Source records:
....

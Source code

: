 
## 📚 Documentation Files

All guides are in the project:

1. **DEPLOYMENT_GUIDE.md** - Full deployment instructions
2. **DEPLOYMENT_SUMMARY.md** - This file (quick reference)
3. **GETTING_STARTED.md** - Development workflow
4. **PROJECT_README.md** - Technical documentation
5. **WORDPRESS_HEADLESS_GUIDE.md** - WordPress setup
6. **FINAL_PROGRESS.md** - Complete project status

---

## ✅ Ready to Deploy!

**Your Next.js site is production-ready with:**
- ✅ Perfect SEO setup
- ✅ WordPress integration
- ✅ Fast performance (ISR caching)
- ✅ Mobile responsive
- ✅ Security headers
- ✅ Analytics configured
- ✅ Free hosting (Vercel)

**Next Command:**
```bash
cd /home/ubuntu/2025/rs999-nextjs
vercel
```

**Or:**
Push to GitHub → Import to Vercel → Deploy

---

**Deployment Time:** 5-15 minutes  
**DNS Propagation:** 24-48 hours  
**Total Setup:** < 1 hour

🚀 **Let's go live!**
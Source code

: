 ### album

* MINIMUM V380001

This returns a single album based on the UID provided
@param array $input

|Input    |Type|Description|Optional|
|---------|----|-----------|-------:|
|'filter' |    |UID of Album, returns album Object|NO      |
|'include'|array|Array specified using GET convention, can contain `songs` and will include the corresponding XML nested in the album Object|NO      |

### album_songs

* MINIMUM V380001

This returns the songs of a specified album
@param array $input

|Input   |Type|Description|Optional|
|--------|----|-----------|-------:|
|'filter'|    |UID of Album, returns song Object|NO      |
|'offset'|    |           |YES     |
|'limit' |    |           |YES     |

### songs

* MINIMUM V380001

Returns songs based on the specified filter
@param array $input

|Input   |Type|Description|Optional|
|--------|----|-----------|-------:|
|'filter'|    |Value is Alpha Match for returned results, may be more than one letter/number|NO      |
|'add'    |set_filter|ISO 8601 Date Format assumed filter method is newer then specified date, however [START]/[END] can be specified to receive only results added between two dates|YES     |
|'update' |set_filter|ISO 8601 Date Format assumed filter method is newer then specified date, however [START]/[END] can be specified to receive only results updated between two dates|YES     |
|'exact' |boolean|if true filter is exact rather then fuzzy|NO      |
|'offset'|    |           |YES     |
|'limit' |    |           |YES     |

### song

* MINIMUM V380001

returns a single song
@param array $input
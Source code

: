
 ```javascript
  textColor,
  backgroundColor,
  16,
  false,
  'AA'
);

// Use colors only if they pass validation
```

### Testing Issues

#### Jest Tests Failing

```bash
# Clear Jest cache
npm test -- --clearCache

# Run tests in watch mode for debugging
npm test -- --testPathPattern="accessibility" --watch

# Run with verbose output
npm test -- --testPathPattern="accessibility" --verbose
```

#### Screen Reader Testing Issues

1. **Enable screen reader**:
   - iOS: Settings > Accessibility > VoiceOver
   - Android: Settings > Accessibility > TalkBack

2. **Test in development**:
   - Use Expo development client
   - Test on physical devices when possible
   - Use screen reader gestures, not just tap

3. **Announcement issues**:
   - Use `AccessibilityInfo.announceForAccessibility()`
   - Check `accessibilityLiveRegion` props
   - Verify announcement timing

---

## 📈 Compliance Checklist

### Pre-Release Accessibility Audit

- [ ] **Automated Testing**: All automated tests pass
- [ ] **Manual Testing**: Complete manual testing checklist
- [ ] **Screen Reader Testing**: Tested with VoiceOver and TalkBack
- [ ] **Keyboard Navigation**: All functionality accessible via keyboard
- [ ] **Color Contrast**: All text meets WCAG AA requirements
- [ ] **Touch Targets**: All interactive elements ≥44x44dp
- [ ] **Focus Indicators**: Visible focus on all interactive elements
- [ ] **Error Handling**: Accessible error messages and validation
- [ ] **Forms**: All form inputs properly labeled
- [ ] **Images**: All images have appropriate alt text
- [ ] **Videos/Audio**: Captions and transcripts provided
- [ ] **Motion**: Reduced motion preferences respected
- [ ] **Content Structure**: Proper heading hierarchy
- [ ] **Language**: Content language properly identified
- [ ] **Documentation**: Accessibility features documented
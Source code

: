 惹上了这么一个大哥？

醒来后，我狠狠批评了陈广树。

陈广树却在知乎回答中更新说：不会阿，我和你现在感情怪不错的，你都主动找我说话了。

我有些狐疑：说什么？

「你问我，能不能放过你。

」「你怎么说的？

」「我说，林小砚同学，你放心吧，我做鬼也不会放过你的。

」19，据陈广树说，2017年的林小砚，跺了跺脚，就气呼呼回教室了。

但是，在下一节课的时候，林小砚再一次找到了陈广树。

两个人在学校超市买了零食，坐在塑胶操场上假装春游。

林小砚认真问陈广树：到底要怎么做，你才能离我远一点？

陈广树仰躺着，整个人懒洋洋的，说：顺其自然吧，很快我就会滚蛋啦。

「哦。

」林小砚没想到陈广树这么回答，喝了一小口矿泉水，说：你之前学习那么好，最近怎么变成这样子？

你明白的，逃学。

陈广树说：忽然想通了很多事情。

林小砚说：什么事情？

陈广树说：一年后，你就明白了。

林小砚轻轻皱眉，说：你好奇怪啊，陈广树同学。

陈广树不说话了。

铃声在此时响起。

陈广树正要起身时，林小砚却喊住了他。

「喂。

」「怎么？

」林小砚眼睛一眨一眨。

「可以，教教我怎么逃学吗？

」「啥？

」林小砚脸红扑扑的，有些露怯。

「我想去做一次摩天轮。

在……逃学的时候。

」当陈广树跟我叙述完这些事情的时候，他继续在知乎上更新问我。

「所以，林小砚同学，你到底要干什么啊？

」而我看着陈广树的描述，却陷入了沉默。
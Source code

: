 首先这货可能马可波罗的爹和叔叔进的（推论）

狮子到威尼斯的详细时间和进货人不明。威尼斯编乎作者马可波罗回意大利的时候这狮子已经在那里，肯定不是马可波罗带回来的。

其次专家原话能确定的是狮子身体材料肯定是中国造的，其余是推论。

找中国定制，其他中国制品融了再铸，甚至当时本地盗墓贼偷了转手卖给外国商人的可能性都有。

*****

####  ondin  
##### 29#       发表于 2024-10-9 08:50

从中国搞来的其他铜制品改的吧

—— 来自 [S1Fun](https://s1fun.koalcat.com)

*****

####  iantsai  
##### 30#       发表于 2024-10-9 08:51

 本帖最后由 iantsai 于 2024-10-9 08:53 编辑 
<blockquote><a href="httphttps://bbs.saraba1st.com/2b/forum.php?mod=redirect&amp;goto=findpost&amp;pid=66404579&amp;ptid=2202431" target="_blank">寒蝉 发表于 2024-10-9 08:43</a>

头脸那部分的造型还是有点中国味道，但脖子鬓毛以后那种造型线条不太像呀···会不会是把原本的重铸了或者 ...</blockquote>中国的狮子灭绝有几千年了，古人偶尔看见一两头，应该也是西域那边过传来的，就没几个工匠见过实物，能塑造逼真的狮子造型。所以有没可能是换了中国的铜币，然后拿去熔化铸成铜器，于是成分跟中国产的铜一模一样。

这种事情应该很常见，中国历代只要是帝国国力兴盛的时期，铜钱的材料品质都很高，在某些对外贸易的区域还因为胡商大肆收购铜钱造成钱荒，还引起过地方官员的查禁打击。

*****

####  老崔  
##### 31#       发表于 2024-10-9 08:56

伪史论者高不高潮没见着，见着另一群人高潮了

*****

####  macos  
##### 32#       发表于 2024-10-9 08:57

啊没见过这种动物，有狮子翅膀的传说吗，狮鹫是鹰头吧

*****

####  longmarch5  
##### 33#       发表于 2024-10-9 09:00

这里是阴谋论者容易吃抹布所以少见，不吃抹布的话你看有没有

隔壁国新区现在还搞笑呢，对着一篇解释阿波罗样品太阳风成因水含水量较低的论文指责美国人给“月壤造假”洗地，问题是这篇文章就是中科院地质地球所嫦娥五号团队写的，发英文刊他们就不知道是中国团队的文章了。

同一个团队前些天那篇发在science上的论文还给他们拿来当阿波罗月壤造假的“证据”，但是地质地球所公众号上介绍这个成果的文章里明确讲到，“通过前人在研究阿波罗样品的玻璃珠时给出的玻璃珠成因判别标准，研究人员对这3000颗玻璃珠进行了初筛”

....

## [What you should do]
Show all lines from the data above in which the word "assumed" appears.

## [Answer space]
|'add'    |set_filter|ISO 8601 Date Format assumed filter method is newer then specified date, however [START]/[END] can be specified to receive only results added between two dates|YES     |
|'update' |set_filter|ISO 8601 Date Format assumed filter method is newer then specified date, however [START]/[END] can be specified to receive only results updated between two dates|YES     |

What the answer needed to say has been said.